Adiaspora.com: Como decorreu a sua aprendizagem do inglês?

Eurico da Silva: Havia aulas nas escolas. Mas, por minha culpa, nunca fui à escola. O pouco ou muito inglês que sei, aprendi-o todo fora, no trabalho, com os amigos. Em Montreal aprendi o francês, que, para mim, era mais fácil. Estive dez meses no farm e quando de lá vim, já falava alguma coisa.

Adiaspora.com: Que apoios, se alguns, teve do estado canadiano, por exemplo se quisessem frequentar uma escola ou deslocar-se de uma província para outra?

Eurico da Silva: Nunca houve apoio algum. Nunca.

Adiaspora.com: Sente algum arrependimento em ter emigrado?

Eurico da Silva: Não. Criei aqui dois filhos, uma filha e sete netos.

Adiaspora.com: Já era casado quando saiu de Portugal?

Eurico da Silva: Sim. A minha esposa ficou atrás, tendo vindo mais tarde, em Outubro de 1959.

Adiaspora.com: Na sua opinião, o que é preciso para singrar nesta terra?

Eurico da Silva: Como nascemos num país pobre, os nossos pais ensinaram-nos a poupar. Nós trabalhávamos e poupávamos. Então, poupando um bocadinho cada dia, vai-se amealhando. É como a formiga. Depois, quando chegarmos a velhos, temos o nosso celeirozinho cheio.

Adiaspora.com: Tem alguma recomendação a fazer aos novos imigrante. Acha que hoje é tudo bem mais fácil para quem chega a este país?

Eurico da Silva: Bem, todos têm de investir no seu desenvolvimento e têm de poupar um pouco. Nós vimos que a juventude agora não pensa bem assim. Passado pouco tempo já querem um carro, uma casa, uma caravana e assim por diante. Não vamos pensar em ter, em dois ou três anos, o que construí ao longo de cinquenta anos. Quem não poupar, tem de jogar na lotaria, pois, assim pode ser que saia alguma coisa!

Adiaspora.com: Já alguma vez regressou à terra natal?

Eurico da Silva: Já lá fui muitas vezes, a última vez foi há dois anos.

Adiaspora.com: Está mudada? Como?

Eurico da Silva: Está pois. Aquela juventude tem uma maneira de estar bem diferente da nossa. Naquele tempo, trabalhávamos no campo. Agora há máquinas para tudo naqueles terrenos regadios...é tudo muito diferente!

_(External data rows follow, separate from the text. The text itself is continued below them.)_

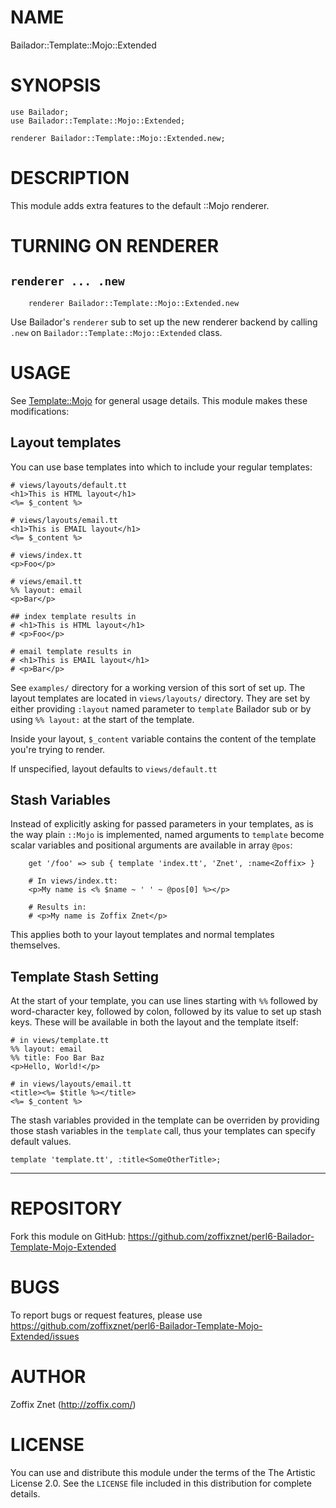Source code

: # NAME

Bailador::Template::Mojo::Extended

# SYNOPSIS

```perl6
use Bailador;
use Bailador::Template::Mojo::Extended;

renderer Bailador::Template::Mojo::Extended.new;

```

# DESCRIPTION

This module adds extra features to the default ::Mojo renderer.

# TURNING ON RENDERER

## `renderer ... .new`

```perl6
    renderer Bailador::Template::Mojo::Extended.new
```

Use Bailador's `renderer` sub to set up the new renderer
backend by calling `.new` on `Bailador::Template::Mojo::Extended` class.

# USAGE

See [Template::Mojo](modules.perl6.org/repo/Template::Mojo) for general
usage details. This module makes these modifications:

## Layout templates

You can use base templates into which to include your regular templates:

    # views/layouts/default.tt
    <h1>This is HTML layout</h1>
    <%= $_content %>

    # views/layouts/email.tt
    <h1>This is EMAIL layout</h1>
    <%= $_content %>

    # views/index.tt
    <p>Foo</p>

    # views/email.tt
    %% layout: email
    <p>Bar</p>

    ## index template results in
    # <h1>This is HTML layout</h1>
    # <p>Foo</p>

    # email template results in
    # <h1>This is EMAIL layout</h1>
    # <p>Bar</p>

See `examples/` directory for a working version of this sort of
set up. The layout templates are located in `views/layouts/`
directory. They are set by either providing `:layout` named
parameter to `template` Bailador sub or by using `%% layout:`
at the start of the template.

Inside your layout, `$_content` variable contains the content
of the template you're trying to render.

If unspecified, layout defaults to `views/default.tt`

## Stash Variables

Instead of explicitly asking for passed parameters in your templates, as is
the way plain `::Mojo` is implemented, named arguments to `template` become
scalar variables and positional arguments are available in array `@pos`:

```perl6
    get '/foo' => sub { template 'index.tt', 'Znet', :name<Zoffix> }

    # In views/index.tt:
    <p>My name is <% $name ~ ' ' ~ @pos[0] %></p>

    # Results in:
    # <p>My name is Zoffix Znet</p>
```

This applies both to your layout templates and normal templates themselves.

## Template Stash Setting

At the start of your template, you can use lines starting with `%%` followed
by word-character key, followed by colon, followed by its value to set up
stash keys. These will be available in both the layout and the template
itself:

    # in views/template.tt
    %% layout: email
    %% title: Foo Bar Baz
    <p>Hello, World!</p>

    # in views/layouts/email.tt
    <title><%= $title %></title>
    <%= $_content %>

The stash variables provided in the template can be overriden by providing those
stash variables in the `template` call, thus your templates can specify default values.

    template 'template.tt', :title<SomeOtherTitle>;

----

# REPOSITORY

Fork this module on GitHub:
https://github.com/zoffixznet/perl6-Bailador-Template-Mojo-Extended

# BUGS

To report bugs or request features, please use
https://github.com/zoffixznet/perl6-Bailador-Template-Mojo-Extended/issues

# AUTHOR

Zoffix Znet (http://zoffix.com/)

# LICENSE

You can use and distribute this module under the terms of the
The Artistic License 2.0. See the `LICENSE` file included in this
distribution for complete details.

Adiaspora.com: Este ano, decorrem por todo o país as comemorações dos 50 Anos da Imigração Portuguesa para o Canadá. O que pensa desta vaga de homenagens aos nossos pioneiros?

Eurico da Silva: Para mim, foi uma coisa boa que os portugueses tenham pensado em fazer isto. Achei que foi uma coisa bem feita...estas homenagens que nos fizeram, as pequenas lembranças que nos ofereceram... para nos recordar, os primeiros imigrantes que aqui chegaram.


Os Pioneiros Eurico da Silva (direita) e Jaime Barbosa (esquerda) e Maria dos Anjos da Silva,
filha do falecido Pioneiro Carlos Augusto da Silva

Adiaspora.com agradece ao Senhor Eurico da Silva, e sua esposa, a disponibilidade e hospitalidade que nos demonstraram aquando da nossa passagem pela bela cidade de Vancouver, desejando-lhes o melhor e muitos anos de vida na paz e no repouso que tanto merecem.